I've learned the following when talking about my company: 1. Investors don't want to hear about open science because they immediately get stuck on "what if they don't share". That tends to end the conversation. 2. Scientists themselves complain about the system, but are unwilling to change behaviors. So we have to address their fears in order to start making change (that is what I'm working on now) 3. Schools and funding agencies are using technology from 1996 and thinking that is sufficient. People need to be educated, and this is hard to do.

This isn't impossible and it's happening slowly...the mindset of academics just needs to change. (IMHO)

3 comments

I too think it's impossible to make it work without giving an incentive to scientists. When so much of your career depends on where you publish, your whole career centers around how to publish and please editors, not how to solve problems. I am pessimistic that "if you build it, they will come". This needs to come from academia or in collaboration.

p.s. coincidence - i 'm doing a compneuro PhD myself

What you mentioned there is one of the reasons why I left to do this company. They won't come if you build it, and many of the science startups have felt that (Quartzy.com and ScienceExchange.com). Both are doing well, and run by awesome people, but academics need something to drive them to a site. Hence why I built data automation tools :)

Re: PhD, Cool, best of luck:) If you ever want to work on something outside of academic work, let me know. I'm always looking for people to work on Stirplate with me. Also,I'm always happy to help people getting started, so feel free to reach out if you have any questions keith @ stirplate.io

I'll checkout stirplate.io, but just wanted to point out that there has been a mandate on the books for years now that if you get funding from a federal agency (that does a significant amount of research funding), you have to deposit that article in a public archive, usually Pubmed Central or an institutional repository.

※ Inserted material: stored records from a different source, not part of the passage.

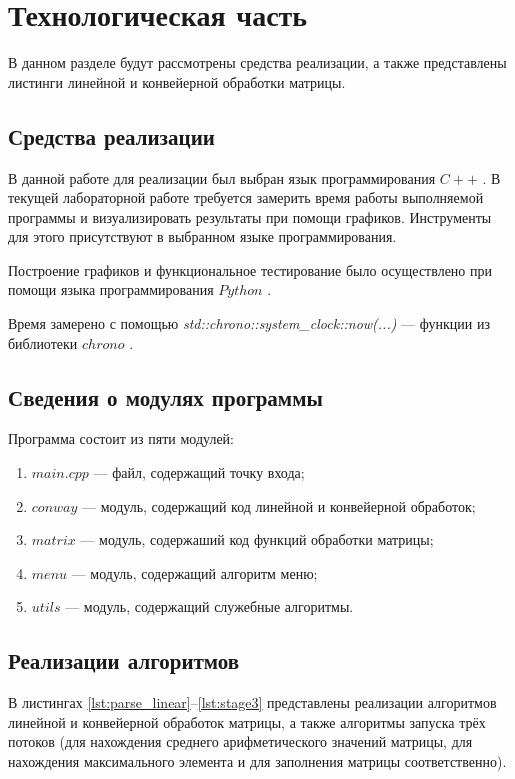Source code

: \chapter{Технологическая часть}

В данном разделе будут рассмотрены средства реализации, а также представлены листинги линейной и конвейерной обработки матрицы.


\section{Средства реализации}
В данной работе для реализации был выбран язык программирования $C++$ \cite{cpp-lang}. В текущей лабораторной работе требуется замерить время работы выполняемой программы
и визуализировать результаты при помощи графиков. Инструменты для этого присутствуют в выбранном языке программирования.

Построение графиков и функциональное тестирование было осуществлено при помощи языка программирования $Python$ \cite{python-lang}.

Время замерено с помощью \textit{std::chrono::system\_clock::now(...)} --- функции из библиотеки $chrono$ \cite{cpp-lang-chrono}.


\section{Сведения о модулях программы}
Программа состоит из пяти модулей:
\begin{enumerate}[label=\arabic*)]
	\item $main.cpp$ --- файл, содержащий точку входа;
	\item $conway$ --- модуль, содержащий код линейной и конвейерной обработок;
	\item $matrix$ --- модуль, содержаший код функций обработки матрицы;
	\item $menu$ --- модуль, содержащий алгоритм меню;
	\item $utils$ --- модуль, содержащий служебные алгоритмы. 
\end{enumerate}


\section{Реализации алгоритмов}

В листингах \ref{lst:parse_linear}--\ref{lst:stage3} представлены реализации алгоритмов линейной и конвейерной обработок матрицы, а также алгоритмы запуска трёх потоков (для нахождения среднего арифметического значений матрицы, для нахождения максимального элемента и для заполнения матрицы соответственно).

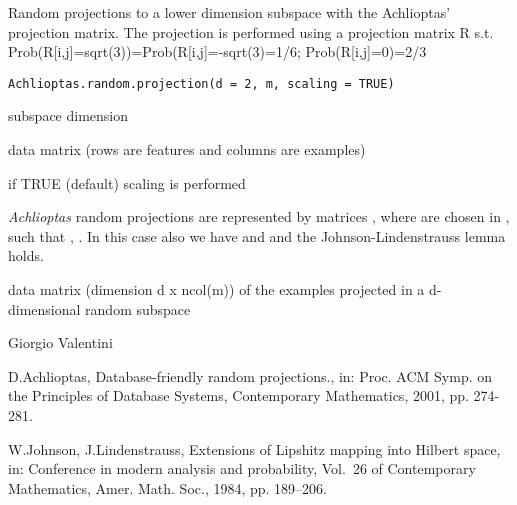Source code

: \documentclass{article}
\begin{document}
\begin{Description}\relax
Random projections to a lower dimension subspace with the Achlioptas' projection matrix.
The projection is performed using a  projection matrix R s.t. Prob(R[i,j]=sqrt(3))=Prob(R[i,j]=-sqrt(3)=1/6;
Prob(R[i,j]=0)=2/3
\end{Description}
\begin{Usage}
\begin{verbatim}
Achlioptas.random.projection(d = 2, m, scaling = TRUE)
\end{verbatim}
\end{Usage}
\begin{Arguments}
\begin{ldescription}
\item[\code{d}] subspace dimension 
\item[\code{m}] data matrix (rows are features and columns are examples) 
\item[\code{scaling}] if TRUE (default) scaling is performed 
\end{ldescription}
\end{Arguments}
\begin{Details}\relax
\emph{Achlioptas} random projections are
represented by  matrices , where  
are  chosen in , such that 
, . 
In this case also we have  and   and the Johnson-Lindenstrauss lemma holds.
\end{Details}
\begin{Value}
data matrix (dimension d x ncol(m)) of the examples projected in a d-dimensional random subspace
\end{Value}
\begin{Author}\relax
Giorgio Valentini 
\end{Author}
\begin{References}\relax
D.Achlioptas, Database-friendly random projections., in: Proc. ACM Symp. on
the Principles of Database Systems, Contemporary Mathematics, 2001, pp.
274-281.

W.Johnson, J.Lindenstrauss, Extensions of Lipshitz mapping into Hilbert
space, in: Conference in modern analysis and probability, Vol.~26 of
Contemporary Mathematics, Amer. Math. Soc., 1984, pp. 189--206.
\end{References}
\end{document}
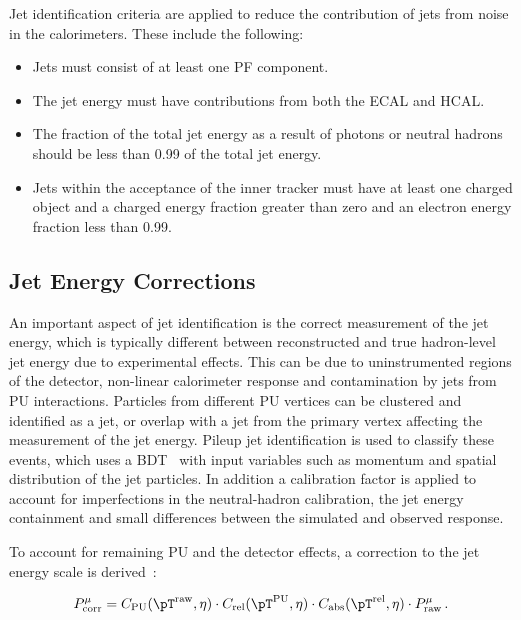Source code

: Jet identification criteria are applied to reduce the contribution of jets from
noise in the calorimeters. These include the following:
\begin{itemize}
\item Jets must consist of at least one \ac{PF} component. 
\item The jet energy must have contributions
from both the \ac{ECAL} and \ac{HCAL}.
\item The fraction of the total jet energy as a result of photons or neutral
hadrons should be less than 0.99 of the total jet energy.
\item Jets within the acceptance of the inner tracker must have at least one
charged object and a charged energy fraction greater than zero and an electron
energy fraction less than 0.99. 
\end{itemize}

\subsection{Jet Energy Corrections}
\label{sec:JEC}

An important aspect of jet identification is the correct measurement of the jet
energy, which is typically different between reconstructed and true hadron-level jet energy
due to experimental effects. This can be due to uninstrumented regions of the
detector, non-linear calorimeter response and contamination by jets from \ac{PU}
interactions. Particles from different \ac{PU} vertices can be clustered and identified as a
jet, or overlap with a jet from the primary vertex affecting the measurement of the jet energy.
Pileup jet identification \cite{CMS-PAS-JME-13-005} is used to classify these events, which uses a 
\ac{BDT}~\cite{TMVA} with input variables such as
momentum and spatial distribution of the jet particles. In addition
a calibration factor is applied to account for imperfections in the
neutral-hadron calibration, the jet energy containment and small differences
between the simulated and observed response.

To account for remaining \ac{PU} and the detector effects, a correction to the jet energy
scale is derived~\cite{CMS-JME-10-011}:


\begin{equation}
P_{\text{corr}}^{\mu} = C_{\text{PU}}(\pT^{\text{raw}},\eta) \cdot
C_{\text{rel}}(\pT^{\text{PU}},\eta) \cdot C_{\text{abs}}(\pT^{\text{rel}},\eta) \cdot
P_{\text{raw}}^{\mu}\, .
\end{equation}

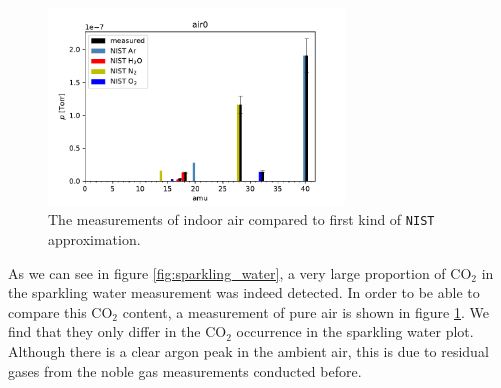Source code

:     
    
    \begin{figure}[h!]
    \centering
    \includegraphics[width=0.7\textwidth]{Report/DataResultsPlots/air0.pdf}
    \caption{The measurements of indoor air compared to first kind of \texttt{NIST} approximation.}
    \label{fig:air0}
    \end{figure}
    
    As we can see in figure \ref{fig:sparkling_water}, a very large proportion of CO$_2$ in the sparkling water measurement was indeed detected. In order to be able to compare this CO$_2$ content, a measurement of pure air is shown in figure \ref{fig:air0}. We find that they only differ in the CO$_2$ occurrence in the sparkling water plot. Although there is a clear argon peak in the ambient air, this is due to residual gases from the noble gas measurements conducted before. 
    \FloatBarrier
    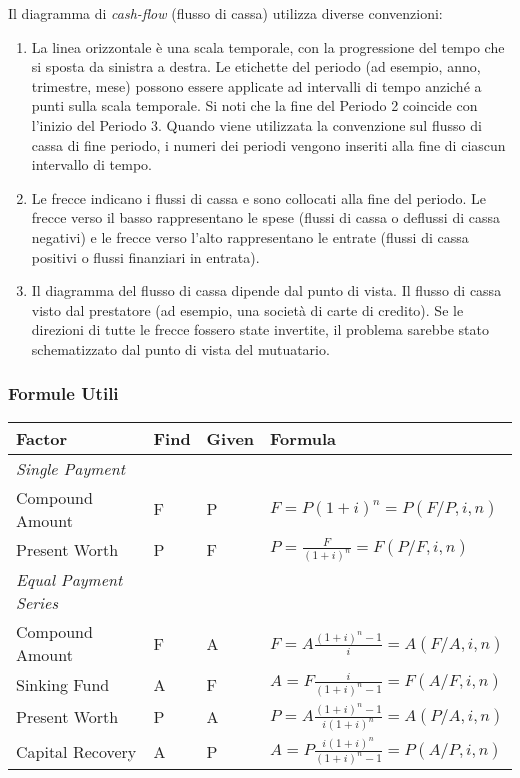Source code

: \documentclass[a4paper,portrait,12pt]{article}
\theoremstyle{definition}
\begin{document}
Il diagramma di \emph{cash-flow} (flusso di cassa) utilizza diverse convenzioni:
\begin{enumerate}
\item La linea orizzontale è una scala temporale, con la progressione del tempo che si sposta da sinistra a destra.
Le etichette del periodo (ad esempio, anno, trimestre, mese) possono essere applicate ad intervalli di tempo anziché a punti sulla scala temporale.
Si noti che la fine del Periodo 2 coincide con l'inizio del Periodo 3.
Quando viene utilizzata la convenzione sul flusso di cassa di fine periodo, i numeri dei periodi vengono inseriti alla fine di ciascun intervallo di tempo.

\item Le frecce indicano i flussi di cassa e sono collocati alla fine del periodo.
Le frecce verso il basso rappresentano le spese (flussi di cassa o deflussi di cassa negativi) e le frecce verso l'alto rappresentano le entrate (flussi di cassa positivi o flussi finanziari in entrata).

\item Il diagramma del flusso di cassa dipende dal punto di vista.
Il flusso di cassa visto dal prestatore (ad esempio, una società di carte di credito).
Se le direzioni di tutte le frecce fossero state invertite, il problema sarebbe stato schematizzato dal punto di vista del mutuatario.
\end{enumerate}

\subsubsection{Formule Utili}

\begin{table}[H]
\begin{center}
\begin{tabular}{llll}
\hline
Factor & Find & Given & Formula\\
\hline
\emph{Single Payment} & &\\
Compound Amount	& F & P & $F = P (1+i)^n = P(F/P, i, n)$\\
Present Worth	& P & F & $P = \frac{F}{(1+i)^n} = F(P/F, i, n)$\\
\hline
\emph{Equal Payment Series} & &\\
Compound Amount	& F & A & $F = A \frac{(1+i)^n -1}{i} = A(F/A, i, n)$\\
Sinking Fund		& A & F & $A = F \frac{i}{(1+i)^n -1} = F(A/F, i, n)$\\
Present Worth	& P & A & $P = A \frac{(1+i)^n -1}{i(1+i)^n} = A(P/A, i, n)$\\
Capital Recovery	& A & P & $A = P \frac{i(1+i)^n}{(1+i)^n-1} = P(A/P, i, n)$
\end{tabular}
\end{center}
\end{table}
\end{document}
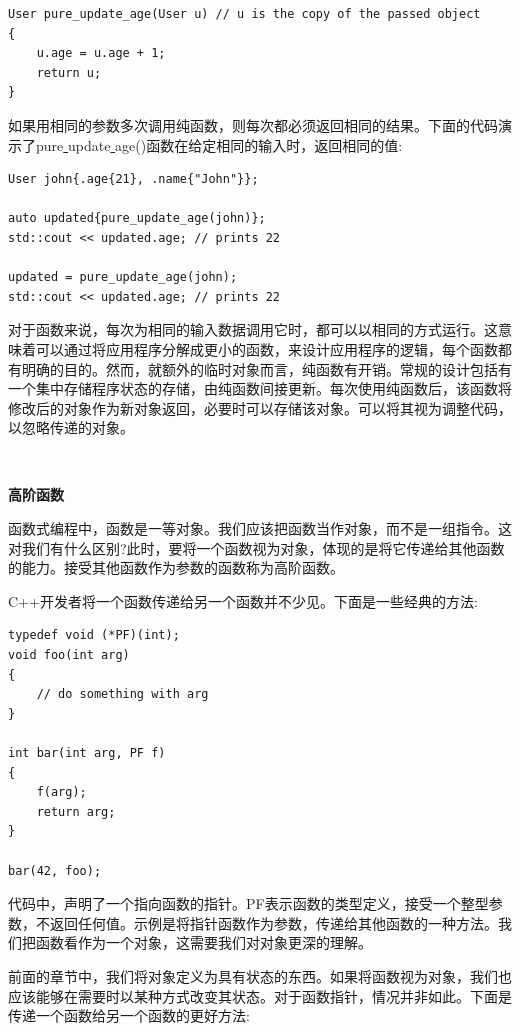\begin{lstlisting}[caption={}]
User pure_update_age(User u) // u is the copy of the passed object
{
	u.age = u.age + 1;
	return u;
}
\end{lstlisting}

如果用相同的参数多次调用纯函数，则每次都必须返回相同的结果。下面的代码演示了pure\underline{ }update\underline{ }age()函数在给定相同的输入时，返回相同的值: \par

\begin{lstlisting}[caption={}]
User john{.age{21}, .name{"John"}};

auto updated{pure_update_age(john)};
std::cout << updated.age; // prints 22

updated = pure_update_age(john);
std::cout << updated.age; // prints 22
\end{lstlisting}

对于函数来说，每次为相同的输入数据调用它时，都可以以相同的方式运行。这意味着可以通过将应用程序分解成更小的函数，来设计应用程序的逻辑，每个函数都有明确的目的。然而，就额外的临时对象而言，纯函数有开销。常规的设计包括有一个集中存储程序状态的存储，由纯函数间接更新。每次使用纯函数后，该函数将修改后的对象作为新对象返回，必要时可以存储该对象。可以将其视为调整代码，以忽略传递的对象。 \par

\noindent\textbf{}\ \par
\textbf{高阶函数} \ \par
函数式编程中，函数是一等对象。我们应该把函数当作对象，而不是一组指令。这对我们有什么区别?此时，要将一个函数视为对象，体现的是将它传递给其他函数的能力。接受其他函数作为参数的函数称为高阶函数。 \par
C++开发者将一个函数传递给另一个函数并不少见。下面是一些经典的方法: \par

\begin{lstlisting}[caption={}]
typedef void (*PF)(int);
void foo(int arg)
{
	// do something with arg
}

int bar(int arg, PF f)
{
	f(arg);
	return arg;
}

bar(42, foo);
\end{lstlisting}

代码中，声明了一个指向函数的指针。PF表示函数的类型定义，接受一个整型参数，不返回任何值。示例是将指针函数作为参数，传递给其他函数的一种方法。我们把函数看作为一个对象，这需要我们对对象更深的理解。 \par
前面的章节中，我们将对象定义为具有状态的东西。如果将函数视为对象，我们也应该能够在需要时以某种方式改变其状态。对于函数指针，情况并非如此。下面是传递一个函数给另一个函数的更好方法: \par

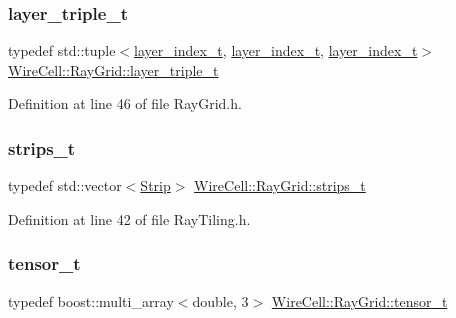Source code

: \subsubsection{\texorpdfstring{layer\+\_\+triple\+\_\+t}{layer\_triple\_t}}
{\footnotesize\ttfamily typedef std\+::tuple$<$\hyperlink{namespace_wire_cell_1_1_ray_grid_ab7562e54b58eede813d5b70b5eb85812}{layer\+\_\+index\+\_\+t}, \hyperlink{namespace_wire_cell_1_1_ray_grid_ab7562e54b58eede813d5b70b5eb85812}{layer\+\_\+index\+\_\+t}, \hyperlink{namespace_wire_cell_1_1_ray_grid_ab7562e54b58eede813d5b70b5eb85812}{layer\+\_\+index\+\_\+t}$>$ \hyperlink{namespace_wire_cell_1_1_ray_grid_a4a0ec28f63c71de061dcc8ca912f8437}{Wire\+Cell\+::\+Ray\+Grid\+::layer\+\_\+triple\+\_\+t}}



Definition at line 46 of file Ray\+Grid.\+h.

\mbox{\label{namespace_wire_cell_1_1_ray_grid_a06c9ce08c0358d22fae3185aff8a9b7c}} 
\subsubsection{\texorpdfstring{strips\+\_\+t}{strips\_t}}
{\footnotesize\ttfamily typedef std\+::vector$<$\hyperlink{struct_wire_cell_1_1_ray_grid_1_1_strip}{Strip}$>$ \hyperlink{namespace_wire_cell_1_1_ray_grid_a06c9ce08c0358d22fae3185aff8a9b7c}{Wire\+Cell\+::\+Ray\+Grid\+::strips\+\_\+t}}



Definition at line 42 of file Ray\+Tiling.\+h.

\mbox{\label{namespace_wire_cell_1_1_ray_grid_adaca791d3ebd5f5c455aa89966289111}} 
\subsubsection{\texorpdfstring{tensor\+\_\+t}{tensor\_t}}
{\footnotesize\ttfamily typedef boost\+::multi\+\_\+array$<$double, 3$>$ \hyperlink{namespace_wire_cell_1_1_ray_grid_adaca791d3ebd5f5c455aa89966289111}{Wire\+Cell\+::\+Ray\+Grid\+::tensor\+\_\+t}}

The NIH now requires you to include the PMC ID number on any reference you cite in a grant, so they're more or less forcing people to comply, after years of asking, pleading, and begging.

Your stirplate.io mail server is rejecting emails ("kgonzales" from your HN profile). I was going to invite you to irc.freenode.net ##hplusroadmap (we do some non-academic do-it-yourself neurophysiology stuff on occasion).
Are you using keith @ stirplate.io ? It should be working...sorry if messages are getting bounced.